City, however, fielded a distinctly reserve-y team. For the building pressure, Guardiola wasn’t going to bend and treat this tournament as anything more than what it is to most: a third-tier event best utilized to blood inexperienced players. He used a blend of reserves, rotation players and young talent.

Mourinho was rewarded for investing more of his first team’s precious energy with a 1-0 win, thanks to a Juan Mata strike early in the second half.

In just the second minute, City fired off a warning shot. Jesus Navas whipped a cross onto the head of Kelechi Iheanacho, but the young Nigerian got his header all wrong.


Late on in an otherwise incident-free half, Zlatan Ibrahimovic’s shot was blocked at the last moment.


But four minutes into the second act, United began to convert its slight edge in the run of play into chances. Zlatan fed Paul Pogba on the run, but the Frenchman’s near-post finish was tipped onto the woodwork by goalkeeper Willy Caballero – whose name, it’s important for you to know, translates either to William The Gentleman or Bill The Knight.


Then, in the 54th minute, Zlatan squared the ball from the byline. Ander Herrera collided with Fernando, sending both of them crashing down, but the ball rolled to Mata, who scored convincingly.


Not much else of note happened. A Zlatan backheel almost played in Marcus Rashford, who just wasn’t having his day.

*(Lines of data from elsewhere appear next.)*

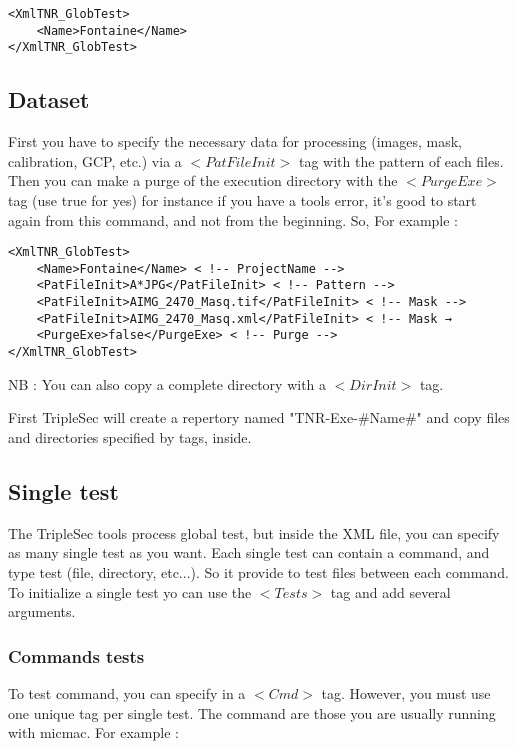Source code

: \documentclass[a4paper]{book}
\begin{document}
\begin{lstlisting}
<XmlTNR_GlobTest>
	<Name>Fontaine</Name>
</XmlTNR_GlobTest>
\end{lstlisting}

\subsection{Dataset}
First you have to specify the necessary data for processing (images, mask, calibration, GCP, etc.) via a $<PatFileInit>$ tag with the pattern of each files. Then you can make a purge of the execution directory with the $<PurgeExe>$ tag (use true for yes) for instance if you have a tools error, it's good to start again from this command, and not from the beginning. So, For example :

\begin{lstlisting}
<XmlTNR_GlobTest>
	<Name>Fontaine</Name> < !-- ProjectName -->
	<PatFileInit>A*JPG</PatFileInit> < !-- Pattern -->
	<PatFileInit>AIMG_2470_Masq.tif</PatFileInit> < !-- Mask -->
	<PatFileInit>AIMG_2470_Masq.xml</PatFileInit> < !-- Mask →
	<PurgeExe>false</PurgeExe> < !-- Purge -->
</XmlTNR_GlobTest>
\end{lstlisting}

NB : You can also copy a complete directory with a $<DirInit>$ tag.

First TripleSec will create a repertory named "TNR-Exe-\#Name\#" and copy files and directories specified by tags, inside.

\subsection{Single test}
The TripleSec tools process global test, but inside the XML file, you can specify as many single test as you want. Each single test can contain a command, and type test (file, directory, etc...). So it provide to test files between each command. To initialize a single test yo can use the $<Tests>$ tag and add several arguments.

\subsubsection{Commands tests}
To test command, you can specify in a $<Cmd>$ tag. However, you must use one unique tag per single test. The command are those you are usually running with micmac. For example :
\end{document}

And 18-year-old Pablo Maffeo diffused a United breakaway when he cut out Rashford’s low cross to Pogba in front of an open goal after tracking him almost the entire length of the field.


Man United deserved the win. And the relief was apparent on Mourinho’s face in his postmatch handshake with Guardiola – which was once all drama but is now something of a non-event. The truth is that Mourinho is working with a shorter rope than Guardiola, whose appointment was years in coming at Man City, and who will be given time to build, if he even needs it. Mourinho lobbied for the United job and was damaged goods after flaming out spectacularly in his second stint with Chelsea last season, just months after winning a third league title with the Blues.

As such, a dearth of victories was probably more harmful to the Portuguese, even if he was in no apparent danger of losing his job. Perhaps the victory portends the end of a brief slump on the red side of Manchester. It continues on the blue side, where Guardiola will be expected to deliver more in short order.